Entre os problemas éticos abordados em meio a uma narrativa dinâmica, a história possui variados focos, incluindo personagens não tão importantes para o enredo como pais ou um simples guarda do portão, técnica que Shusterman utiliza muito bem em momentos de suspense. Apesar de eu não ter lido o primeiro livro da série, neste encontrei todas as informações necessárias sem que me perdesse no enredo, e ainda me senti motivado ler os outros. Um elemento que achei bastante criativo são os anúncios do programa de fragmentação ao longo do texto. São fragmentos destacados, sem ligação direta com a narrativa, que reforçam a ambientação, dando a impressão de ironia bastante ácida. 

“Quando perdi meu emprego, as contas e as dividas começaram a se acumular e eu não sabia o que fazer. Não achei que houvesse um jeito de sustentar minha família. Cheguei a pensar em ir até uma unidade de colheita no exterior e me dividir no mercado negro para pagar as despesas da minha família, mas o mercado negro me assustava. Bom, pelo menos há uma proposta em votação para legalizar a fragmentação voluntária de adultos – algo que daria à minha família dinheiro o suficiente para sobreviver. Imagina só! Eu poderia entrar no estado dividido com paz de espírito, sabendo que minha família ficaria confortável – e, ao legalizar isso, seria o fim da linha para os fragmentadores do mercado negro. Vote sim na Proposta 58! Ajude as famílias como a minha e dê um fim à pirataria de órgãos!”

Por fim, Desintegrados me fez pensar bastante nas considerações modernas a respeito da vida. Mediante ao laborioso esforço que foi deixarmos de ser meras bestas, refletir no quanto nossa realidade tem de semelhanças com essa ficção é algo que pode ser aterrador para o leitor mais consciente dos fundamentos originais do direito natural à vida. Assim como no romance de Shusterman, é evidente que no nosso mundo existam grupos políticos que não medem esforços para, através de propagandas e influência de entretenimento artístico, relativizar a vida e reduzi-la ao preço de uma peça vendida no supermercado. Apesar de ser uma ficção, é capaz de chamar a atenção para algo tão sério. A chave de entendimento talvez seja justamente o absurdo, também observado em obras como 1984 e Admirável Mundo Novo. Aconselho veementemente a leitura.




Desintegrados - Neal Shusterman

A Fragmentação tornou-se um grande negócio com poderosos interesses políticos e corporativos em jogo. O governo não quer apenas continuar com ela, como também expandi-la.

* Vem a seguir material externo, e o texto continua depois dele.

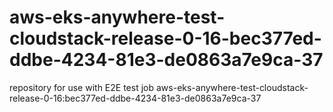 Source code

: # aws-eks-anywhere-test-cloudstack-release-0-16-bec377ed-ddbe-4234-81e3-de0863a7e9ca-37
repository for use with E2E test job aws-eks-anywhere-test-cloudstack-release-0-16:bec377ed-ddbe-4234-81e3-de0863a7e9ca-37
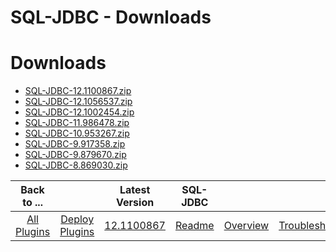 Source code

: 
SQL-JDBC - Downloads
====================

# Downloads

- [SQL-JDBC-12.1100867.zip](https://raw.githubusercontent.com/UrbanCode/IBM-UCD-PLUGINS/main/files/SQL-JDBC/SQL-JDBC-12.1100867.zip)
- [SQL-JDBC-12.1056537.zip](https://raw.githubusercontent.com/UrbanCode/IBM-UCD-PLUGINS/main/files/SQL-JDBC/SQL-JDBC-12.1056537.zip)
- [SQL-JDBC-12.1002454.zip](https://raw.githubusercontent.com/UrbanCode/IBM-UCD-PLUGINS/main/files/SQL-JDBC/SQL-JDBC-12.1002454.zip)
- [SQL-JDBC-11.986478.zip](https://raw.githubusercontent.com/UrbanCode/IBM-UCD-PLUGINS/main/files/SQL-JDBC/SQL-JDBC-11.986478.zip)
- [SQL-JDBC-10.953267.zip](https://raw.githubusercontent.com/UrbanCode/IBM-UCD-PLUGINS/main/files/SQL-JDBC/SQL-JDBC-10.953267.zip)
- [SQL-JDBC-9.917358.zip](https://raw.githubusercontent.com/UrbanCode/IBM-UCD-PLUGINS/main/files/SQL-JDBC/SQL-JDBC-9.917358.zip)
- [SQL-JDBC-9.879670.zip](https://raw.githubusercontent.com/UrbanCode/IBM-UCD-PLUGINS/main/files/SQL-JDBC/SQL-JDBC-9.879670.zip)
- [SQL-JDBC-8.869030.zip](https://raw.githubusercontent.com/UrbanCode/IBM-UCD-PLUGINS/main/files/SQL-JDBC/SQL-JDBC-8.869030.zip)

|          Back to ...          |                                |                                                    Latest Version                                                     |      SQL-JDBC       |||||
|:-----------------------------:|:------------------------------:|:---------------------------------------------------------------------------------------------------------------------:|:-------------------:| :---: | :---: | :---: | :---: |
| [All Plugins](../../index.md) | [Deploy Plugins](../README.md) | [12.1100867](https://raw.githubusercontent.com/UrbanCode/IBM-UCD-PLUGINS/main/files/SQL-JDBC/SQL-JDBC-12.1100867.zip) | [Readme](README.md) |[Overview](overview.md)|[Troubleshooting](troubleshooting.md)|[Usage](usage.md)|[Steps](steps.md)|
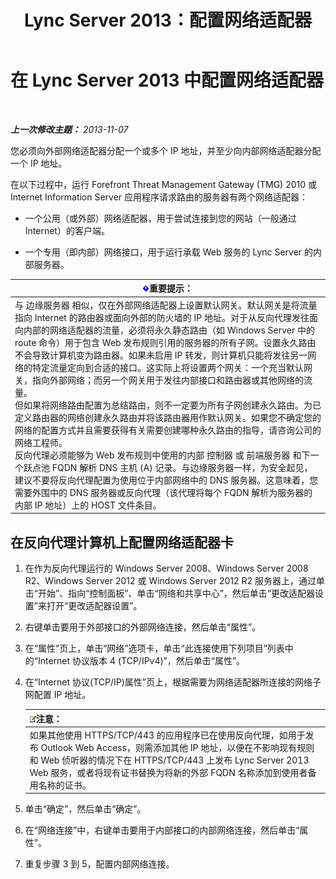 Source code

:﻿---
title: Lync Server 2013：配置网络适配器
TOCTitle: 配置网络适配器
ms:assetid: 6519ed80-020f-47a3-851c-03dea5eac5d9
ms:mtpsurl: https://technet.microsoft.com/zh-cn/library/Gg429707(v=OCS.15)
ms:contentKeyID: 49313064
ms.date: 05/19/2016
mtps_version: v=OCS.15
ms.translationtype: HT
---

# 在 Lync Server 2013 中配置网络适配器

 

_**上一次修改主题：** 2013-11-07_

您必须向外部网络适配器分配一个或多个 IP 地址，并至少向内部网络适配器分配一个 IP 地址。

在以下过程中，运行 Forefront Threat Management Gateway (TMG) 2010 或 Internet Information Server 应用程序请求路由的服务器有两个网络适配器：

  - 一个公用（或外部）网络适配器，用于尝试连接到您的网站（一般通过 Internet）的客户端。

  - 一个专用（即内部）网络接口，用于运行承载 Web 服务的 Lync Server 的内部服务器。

<table>
<thead>
<tr class="header">
<th><img src="images/Gg398794.important(OCS.15).gif" title="important" alt="important" />重要提示：</th>
</tr>
</thead>
<tbody>
<tr class="odd">
<td>与 边缘服务器 相似，仅在外部网络适配器上设置默认网关。默认网关是将流量指向 Internet 的路由器或面向外部的防火墙的 IP 地址。对于从反向代理发往面向内部的网络适配器的流量，必须将永久静态路由（如 Windows Server 中的 route 命令）用于包含 Web 发布规则引用的服务器的所有子网。设置永久路由不会导致计算机变为路由器。如果未启用 IP 转发，则计算机只能将发往另一网络的特定流量定向到合适的接口。这实际上将设置两个网关：一个充当默认网关，指向外部网络；而另一个网关用于发往内部接口和路由器或其他网络的流量。<br />
但如果将网络路由配置为总结路由，则不一定要为所有子网创建永久路由。为已定义路由器的网络创建永久路由并将该路由器用作默认网关。如果您不确定您的网络的配置方式并且需要获得有关需要创建哪种永久路由的指导，请咨询公司的网络工程师。<br />
反向代理必须能够为 Web 发布规则中使用的内部 控制器 或 前端服务器 和下一个跃点池 FQDN 解析 DNS 主机 (A) 记录。与边缘服务器一样，为安全起见，建议不要将反向代理配置为使用位于内部网络中的 DNS 服务器。这意味着，您需要外围中的 DNS 服务器或反向代理（该代理将每个 FQDN 解析为服务器的内部 IP 地址）上的 HOST 文件条目。</td>
</tr>
</tbody>
</table>


## 在反向代理计算机上配置网络适配器卡

1.  在作为反向代理运行的 Windows Server 2008、Windows Server 2008 R2、Windows Server 2012 或 Windows Server 2012 R2 服务器上，通过单击“开始”、指向“控制面板”、单击“网络和共享中心”，然后单击“更改适配器设置”来打开“更改适配器设置”。

2.  右键单击要用于外部接口的外部网络连接，然后单击“属性”。

3.  在“属性”页上，单击“网络”选项卡，单击“此连接使用下列项目”列表中的“Internet 协议版本 4 (TCP/IPv4)”，然后单击“属性”。

4.  在“Internet 协议(TCP/IP)属性”页上，根据需要为网络适配器所连接的网络子网配置 IP 地址。
    
    <table>
    <thead>
    <tr class="header">
    <th><img src="images/Dn783119.note(OCS.15).gif" title="note" alt="note" />注意：</th>
    </tr>
    </thead>
    <tbody>
    <tr class="odd">
    <td>如果其他使用 HTTPS/TCP/443 的应用程序已在使用反向代理，如用于发布 Outlook Web Access，则需添加其他 IP 地址，以便在不影响现有规则和 Web 侦听器的情况下在 HTTPS/TCP/443 上发布 Lync Server 2013 Web 服务，或者将现有证书替换为将新的外部 FQDN 名称添加到使用者备用名称的证书。</td>
    </tr>
    </tbody>
    </table>


5.  单击“确定”，然后单击“确定”。

6.  在“网络连接”中，右键单击要用于内部接口的内部网络连接，然后单击“属性”。

7.  重复步骤 3 到 5，配置内部网络连接。

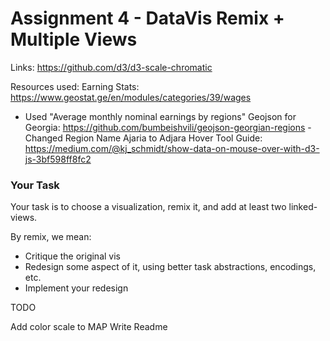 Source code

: Assignment 4 - DataVis Remix + Multiple Views
===

Links:
https://github.com/d3/d3-scale-chromatic




Resources used:
Earning Stats: https://www.geostat.ge/en/modules/categories/39/wages
  - Used "Average monthly nominal earnings by regions"
Geojson for Georgia: https://github.com/bumbeishvili/geojson-georgian-regions - Changed Region Name Ajaria to Adjara
Hover Tool Guide: https://medium.com/@kj_schmidt/show-data-on-mouse-over-with-d3-js-3bf598ff8fc2


### Your Task

Your task is to choose a visualization, remix it, and add at least two linked-views.

By remix, we mean:

- Critique the original vis
- Redesign some aspect of it, using better task abstractions, encodings, etc.
- Implement your redesign

TODO

Add color scale to MAP
Write Readme
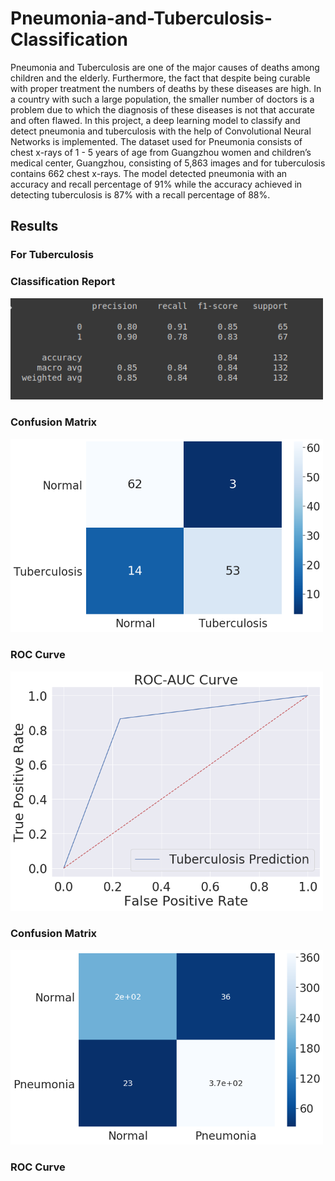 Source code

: # Pneumonia-and-Tuberculosis-Classification

Pneumonia and Tuberculosis are one of the major causes of deaths among children and the elderly. Furthermore, the fact that despite being curable with proper treatment the numbers of deaths by these diseases are high. In a country with such a large population, the smaller number of doctors is a problem due to which the diagnosis of these diseases is not that accurate and often flawed. In this project, a deep learning model to classify and detect pneumonia and tuberculosis with the help of Convolutional Neural Networks is implemented. The dataset used for Pneumonia consists of chest x-rays of 1 - 5 years of age from Guangzhou women and children’s medical center, Guangzhou, consisting of  5,863  images and for tuberculosis contains 662 chest x-rays. The model detected pneumonia with an accuracy and recall percentage of 91% while the accuracy achieved in detecting tuberculosis is 87% with a recall percentage of 88%.

<h2> Results </h2>

<h3> For Tuberculosis </h3>

<h3> Classification Report </h3>
<img src="Tuberculosis/precision.png" width="500">

<h3> Confusion Matrix </h3>
<img src="Tuberculosis/CM[3051].png" width="500">

<h3> ROC Curve </h3>
<img src="Tuberculosis/ROC.png" width="500>

<h3> For Pneumonia </h3>

<h3> Classification Report </h3>
<img src="Pneumonia/Precision_Recall.png" width="500">

<h3> Confusion Matrix </h3>
<img src="Pneumonia/CM.png" width="500">

<h3> ROC Curve </h3>
<img src="Pneumonia/ROC.png" width="500>




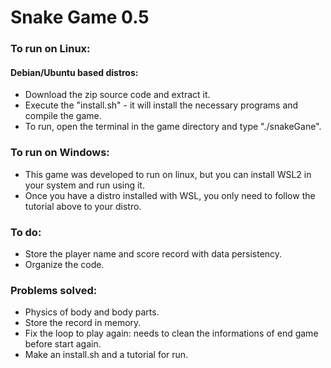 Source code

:# Snake Game 0.5


### To run on Linux:
#### Debian/Ubuntu based distros:
  - Download the zip source code and extract it.
  - Execute the "install.sh" - it will install the necessary programs and compile the game.
  - To run, open the terminal in the game directory and type "./snakeGane".

### To run on Windows:
  - This game was developed to run on linux, but you can install WSL2 in your system and run using it.
  - Once you have a distro installed with WSL, you only need to follow the tutorial above to your distro.


### To do:
  - Store the player name and score record with data persistency.
  - Organize the code.

### Problems solved:
  - Physics of body and body parts.
  - Store the record in memory.
  - Fix the loop to play again: needs to clean the informations of end game before start again.
  - Make an install.sh and a tutorial for run. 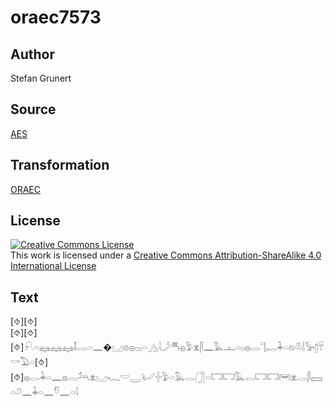 # oraec7573

## Author

Stefan Grunert

## Source

[AES](https://github.com/simondschweitzer/aes)

## Transformation

[ORAEC](https://oraec.github.io/)

## License

<a rel="license" href="http://creativecommons.org/licenses/by-sa/4.0/"><img alt="Creative Commons License" style="border-width:0" src="https://i.creativecommons.org/l/by-sa/4.0/88x31.png" /></a><br />This work is licensed under a <a rel="license" href="http://creativecommons.org/licenses/by-sa/4.0/">Creative Commons Attribution-ShareAlike 4.0 International License</a>

## Text

[⯑][⯑]<br>
[⯑][⯑][⯑]𓍯𓏏𓈐𓈐𓈐𓄤𓂋𓏏𓈖�𓈋𓊖𓐍𓊪𓊪𓏏𓂻𓇋𓌳𓄪𓐍𓅱𓁷𓋴𓈖𓅓𓊵𓏏𓊪𓐍𓂋𓊹𓉻𓇓𓏏𓁶𓌨𓌃𓅚𓉺𓄜𓎡𓅐𓏏[⯑][⯑]𓐍𓂋𓇓𓏏𓈖𓐍𓂋𓃢𓁷𓈋𓆑𓎟𓇾𓂦𓏶𓅱𓏏𓅓𓂋𓃂𓏏𓉐𓉐𓅓𓂋𓉐𓉐𓋞𓁷𓂋𓋴𓈙𓏏𓍔𓈖𓇓𓏏𓈖𓎸𓈖𓏏𓇋<br>
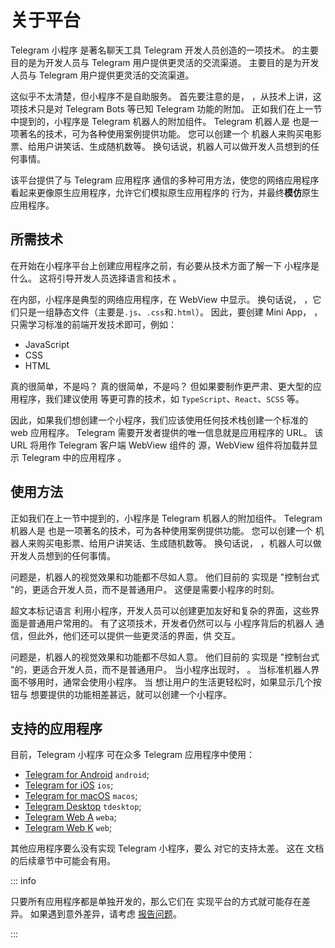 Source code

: # 关于平台

Telegram 小程序 是著名聊天工具 Telegram 开发人员创造的一项技术。
的主要目的是为开发人员与 Telegram 用户提供更灵活的交流渠道。
主要目的是为开发人员与 Telegram 用户提供更灵活的交流渠道。

这似乎不太清楚，但小程序不是自助服务。  首先要注意的是，
，从技术上讲，这项技术只是对
Telegram Bots 等已知 Telegram 功能的附加。 正如我们在上一节中提到的，小程序是 Telegram 机器人的附加组件。 Telegram 机器人是
也是一项著名的技术，可为各种使用案例提供功能。 您可以创建一个
机器人来购买电影票、给用户讲笑话、生成随机数等。 换句话说，机器人可以做开发人员想到的任何事情。

该平台提供了与 Telegram 应用程序
通信的多种可用方法，使您的网络应用程序看起来更像原生应用程序，允许它们模拟原生应用程序的
行为，并最终**模仿**原生应用程序。

## 所需技术

在开始在小程序平台上创建应用程序之前，有必要从技术方面了解一下
小程序是什么。  这将引导开发人员选择语言和技术
。

在内部，小程序是典型的网络应用程序，在 WebView 中显示。  换句话说，
，它们只是一组静态文件（主要是`.js`、`.css`和`.html`）。 因此，要创建 Mini App，
，只需学习标准的前端开发技术即可，例如：

- JavaScript
- CSS
- HTML

真的很简单，不是吗？ 真的很简单，不是吗？ 但如果要制作更严肃、更大型的应用程序，我们建议使用
等更可靠的技术，如 `TypeScript`、`React`、`SCSS` 等。

因此，如果我们想创建一个小程序，我们应该使用任何技术栈创建一个标准的 web 应用程序。 Telegram 需要开发者提供的唯一信息就是应用程序的 URL。  该 URL 将用作 Telegram 客户端 WebView 组件的
源，WebView 组件将加载并显示 Telegram 中的应用程序
。

## 使用方法

正如我们在上一节中提到的，小程序是 Telegram 机器人的附加组件。 Telegram 机器人是
也是一项著名的技术，可为各种使用案例提供功能。 您可以创建一个
机器人来购买电影票、给用户讲笑话、生成随机数等。 换句话说，
，机器人可以做开发人员想到的任何事情。

问题是，机器人的视觉效果和功能都不尽如人意。 他们目前的
实现是 "控制台式 "的，更适合开发人员，而不是普通用户。 这便是需要小程序的时刻。

超文本标记语言 利用小程序，开发人员可以创建更加友好和复杂的界面，这些界面是普通用户常用的。 有了这项技术，开发者仍然可以与 小程序背后的机器人
通信，但此外，他们还可以提供一些更灵活的界面，供
交互。

问题是，机器人的视觉效果和功能都不尽如人意。 他们目前的
实现是 "控制台式 "的，更适合开发人员，而不是普通用户。 当小程序出现时，
。 当标准机器人界面不够用时，通常会使用小程序。 当
想让用户的生活更轻松时，如果显示几个按钮与
想要提供的功能相差甚远，就可以创建一个小程序。

## 支持的应用程序

目前，Telegram 小程序 可在众多 Telegram
应用程序中使用：

- [Telegram for Android](https://github.com/DrKLO/Telegram) `android`;
- [Telegram for iOS](https://github.com/TelegramMessenger/Telegram-iOS) `ios`;
- [Telegram for macOS](https://github.com/overtake/TelegramSwift) `macos`;
- [Telegram Desktop](https://github.com/telegramdesktop/tdesktop) `tdesktop`;
- [Telegram Web A](https://github.com/Ajaxy/telegram-tt) `weba`;
- [Telegram Web K](https://github.com/morethanwords/tweb) `web`;

其他应用程序要么没有实现 Telegram 小程序，要么
对它的支持太差。  这在
文档的后续章节中可能会有用。

::: info

只要所有应用程序都是单独开发的，那么它们在
实现平台的方式就可能存在差异。 如果遇到意外差异，请考虑
[报告问题](https://github.com/Telegram-Mini-Apps/issues)。

:::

Cam foi feito inteiramente com as melhores partes de fragmentados e, tecnicamente, ele é um garoto que não existe. Um verdadeiro
Frankstein do futuro, que luta para encontrar sua identidade e se questiona se um ser como ele pode ter alma.

Quando as ações de um sádico caçador de recompensas ameaçam a causa de Connor, Lev e Risa, o destino de um deles é ligado ao de Cam.

A aguardada sequência de Fragmentados desafia a suposição de onde começa e termina a vida e o que realmente significa viver.